Вновь проследив за стремительным полетом ласточки, наш герой и не хотел, но задержался взглядом на сказочном дворце в четыре этажа, «возникшем перед изумленными жителями поселка... как бы во сне, вроде бы за одну ночь».
И не вина, но беда Кузьмича, что его домишко, как то ласточкино гнездо, слепленный «по крошке» за долгие годы, оказался помехой для этого самого сказочного дворца: именно через него должен пройти парадный въезд в усадьбу «в мавританском стиле». А что дальше? Вроде повезло Кузьмичу: уже и дом ему отгрохали взамен его «гнездышка». Есть в том доме «подвал, мастерская ... газовая колонка, горячая вода, туалет кафельный». Короче говоря, «тихая пристань», по словам «нового хозяина жизни».
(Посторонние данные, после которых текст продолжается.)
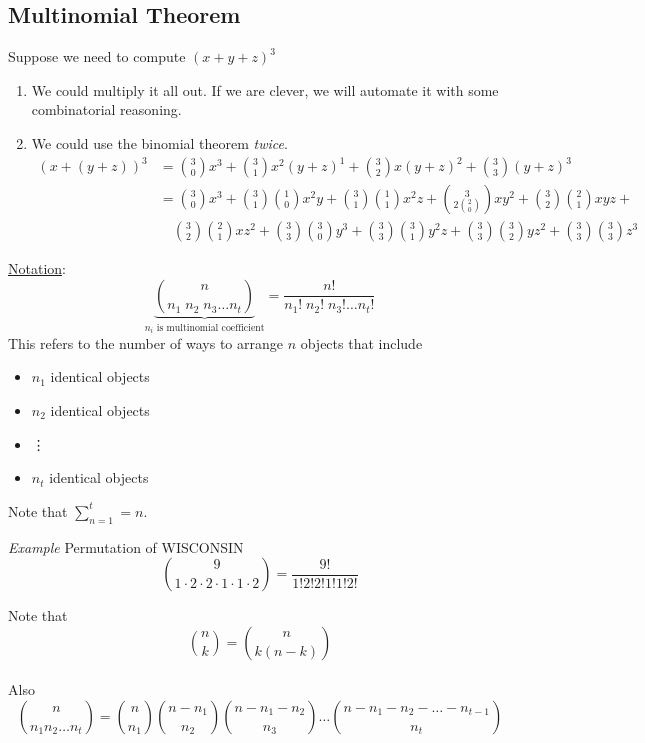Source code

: \documentclass[12pt]{article}
\begin{document}
\vspace{1.5\baselineskip}
\subsection{Multinomial Theorem}
Suppose we need to compute $(x+y+z)^3$
\begin{enumerate}
    \item We could multiply it all out. If we are clever, we will automate it with some combinatorial reasoning.
    \item We could use the binomial theorem {\sl twice}.
    \begin{align*}
        (x+(y+z))^3 &= \binom{3}{0}x^3+\binom{3}{1}x^2(y+z)^1 + \binom{3}{2}x(y+z)^2+\binom{3}{3}(y+z)^3 \\
        &= \binom{3}{0}x^3 + \binom{3}{1}\binom{1}{0}x^2y +\binom{3}{1}\binom{1}{1}x^2z+\binom{3}{2\binom{2}0}xy^2+\binom{3}{2}\binom{2}{1}xyz+\\
        &\quad\binom{3}{2}\binom{2}{1}xz^2+\binom{3}{3}\binom{3}{0}y^3+\binom{3}{3}\binom{3}{1}y^2z+\binom{3}{3}\binom{3}{2}yz^2+\binom{3}{3}\binom{3}{3}z^3
    \end{align*}
\end{enumerate}

\vspace{1.5\baselineskip}
\underline{Notation}: $$\underbrace{\binom{n}{n_1\;n_2\;n_3\ldots n_t}}_{\text{$n_i$ is multinomial coefficient}} = \frac{n!}{n_1!\;n_2!\;n_3!\ldots n_t!}$$
This refers to the number of ways to arrange $n$ objects that include 
\begin{itemize}
    \item[] $n_1$ identical objects
    \item[] $n_2$ identical objects
    \item[] \qquad\qquad\vdots
    \item[] $n_t$ identical objects
\end{itemize}
Note that $\sum\limits_{n=1}^t=n$.

\vspace{1.5\baselineskip}
{\sl Example} Permutation of WISCONSIN
$$\binom{9}{1\cdot2\cdot2\cdot1\cdot1\cdot2}=\frac{9!}{1!2!2!1!1!2!}$$

\vspace{1.5\baselineskip}
Note that $$\binom{n}{k} = \binom{n}{k(n-k)}$$\\
Also
$$\binom{n}{n_1n_2\ldots n_t} = \binom{n}{n_1}\binom{n-n_1}{n_2}\binom{n-n_1-n_2}{n_3}\ldots\binom{n-n_1-n_2-\ldots-n_{t-1}}{n_t}$$
\end{document}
Проскурин вновь обращает внимание читателя на то беззаконие, что творится в больших и малых городах России, на то, как растаскивается, разворовывается, вывозится за границу народное достояние. И делается всё это с ведома и согласия властей предержащих аж до самого верха. Вот он, «новый нерусский», представленный нам бабкой Натальей, женой Кузьмича: «Слышь, Степан, опять этот ирод, Колька Голованов. Слышь, не перечь ты ему, у него, говорят, вся область в кулаке, у него, говорят, сам областной прокурор в кумовьях ходит, вроде у него какая-то алмазная труба в Якутии в кармане. Он, говорят, к самому Бориске Ельцину дверь ногой открывает — бац выступком, и всё тебе. А раз народ говорит, так оно и есть. Слышь, может, согласиться? Ну его к лешему, дожить спокойно не дадут...»
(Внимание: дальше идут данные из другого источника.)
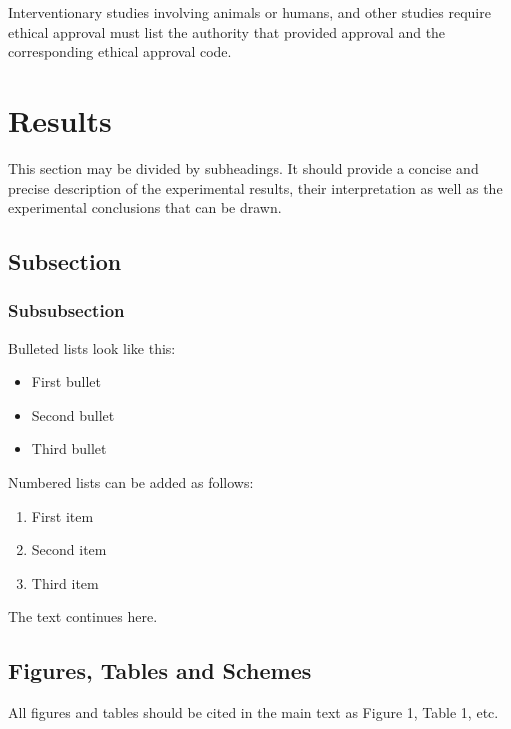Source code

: \documentclass[bioengineering,article,submit,moreauthors,pdftex,10pt,a4paper]{mdpi}
\begin{document}
Interventionary studies involving animals or humans, and other studies require ethical approval must list the authority that provided approval and the corresponding ethical approval code. 
 
 
\section{Results}

This section may be divided by subheadings. It should provide a concise and precise description of the experimental results, their interpretation as well as the experimental conclusions that can be drawn.


\subsection{Subsection}

\subsubsection{Subsubsection}

Bulleted lists look like this:
\begin{itemize}[leftmargin=*,labelsep=5.8mm]
\item	First bullet
\item	Second bullet
\item	Third bullet
\end{itemize}

Numbered lists can be added as follows:
\begin{enumerate}[leftmargin=*,labelsep=4.9mm]
\item	First item 
\item	Second item
\item	Third item
\end{enumerate}

The text continues here.

\subsection{Figures, Tables and Schemes}

All figures and tables should be cited in the main text as Figure 1, Table 1, etc.
\end{document}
Кузьмич уступает всевластному «хозяину российской жизни», переселяется в ненавистный ему новый дом — «тихую пристань», на его счет в сто миллионов рублей идут немалые проценты. Но... «Он худел, остатки волос окончательно выцвели и превратились в легкую дымку, стали невесомы — Кузьмич как-то глянул на себя в зеркало и опешил...»
И вдруг что-то непонятное произошло с Кузьмичом, он вдруг вспомнил о своих орденах и медалях, «а их было ровно одиннадцать», он долго рассматривал их, и неожиданное решение, непонятное пока читателю, принимается безотлагательно: «Кузьмич неожиданно подхватился и, повеселевший, чем окончательно поверг жену в недоумение, к вечеру уехал в Москву.... Вернулся он только на третий день, молчаливый, осунувшийся... спустился в мастерскую. Оглядевшись, он достал из внутреннего кармана куртки тяжелый сверток, полюбовался новеньким вороненым пистолетом, загнал в него десятизарядную обойму, с удовлетворением подбросил еще раз на ладони и, вновь завернув в промасленную бумагу и тряпицу, спрятал в потаенное пространство между слесарным шкафчиком и стеной, где у него всегда теперь хранились на всякий случай самые дорогие и нужные инструменты».
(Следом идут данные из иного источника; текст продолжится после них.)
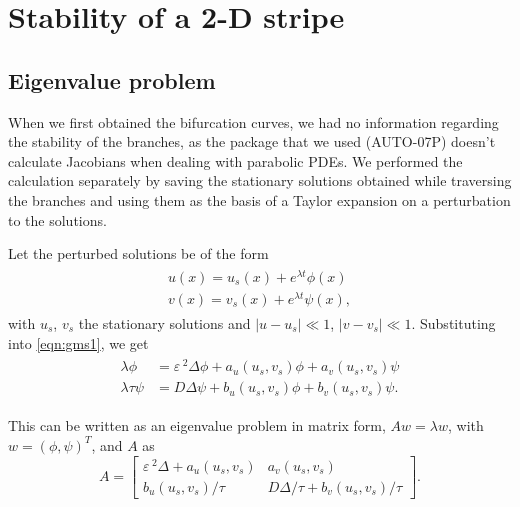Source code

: \documentclass[a4paper,10pt]{article}
\newcommand{\De}{\ensuremath{\Delta}}
\newcommand{\lA}{\ensuremath{\lambda}}
\newcommand{\Ep}{\ensuremath{\varepsilon\,}}
\begin{document}
\section{Stability of a 2-D stripe}

\subsection{Eigenvalue problem}

When we first obtained the bifurcation curves, we had no information regarding the stability of the branches, as the package that we used (AUTO-07P) doesn't calculate Jacobians when dealing with parabolic PDEs. We performed the calculation separately by saving the stationary solutions obtained while traversing the branches and using them as the basis of a Taylor expansion on a perturbation to the solutions.

Let the perturbed solutions be of the form
% 
\begin{equation}
\label{eqn:gms_eigs}
\begin{split}
\begin{aligned}
u(x) = u_s(x) + e^{\lA t}\phi(x)\\
v(x) = v_s(x) + e^{\lA t}\psi(x),
\end{aligned}
\end{split}
\end{equation}
% 
with $u_s$, $v_s$ the stationary solutions and $|u-u_s|\ll 1$, $|v-v_s|\ll 1$. Substituting into \eqref{eqn:gms1}, we get
% 
\begin{equation}
\label{eqn:gms2}
\begin{split}
\begin{aligned}
	\lA \phi &= \Ep^2\De \phi + a_u(u_s,v_s)\phi + a_v(u_s,v_s)\psi \\
	\lA\tau \psi &= D\De \psi + b_u(u_s,v_s)\phi + b_v(u_s,v_s)\psi.
\end{aligned}
\end{split}
\end{equation}

This can be written as an eigenvalue problem in matrix form, $Aw = \lA w$, with $w = (\phi,\psi)^T$, and $A$ as
% 
\begin{equation}
\label{eqn:Amatrix}
  A =
	\begin{bmatrix}
		\Ep^2\De + a_u(u_s,v_s)& a_v(u_s,v_s) \\
		b_u(u_s,v_s)/\tau& D\De/\tau + b_v(u_s,v_s)/\tau
  \end{bmatrix}.
\end{equation}
\end{document}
Нет, не уступит Кузьмич, не уступят такие, как он, построенного и завоеванного своей жизнью! В этом убеждает нас концовка рассказа: «...Зашелестел крупный косой дождь, и следом рванул шквальный ветер, Кузьмич почувствовал, что его сбивает с ног какая-то бешеная шалая сила, но устоял, с места не сдвинулся, лишь подставил лицо хлынувшему с неба потопу».
Сам Пётр Проскурин о книге «Аз воздам, Господи» говорил следующее: «В ней я размышляю о том, что сейчас происходит с нашим обществом, с нашим народом. В общем-то, оптимизма у меня там мало. Я, не желая что-то предрекать, хочу сказать, что предстоит очень и очень трудный период русской жизни, русского пути. Слишком глубоко зашло разрушение. А спасение только в осознании своего национального пути, своего национального характера. Спасение придет только тогда, когда русский народ осознает себя историческим народом, как это было раньше, и чего попытались его лишить». Опора на великое советское прошлое, на подвиги Советской державы должна помочь в борьбе за будущее.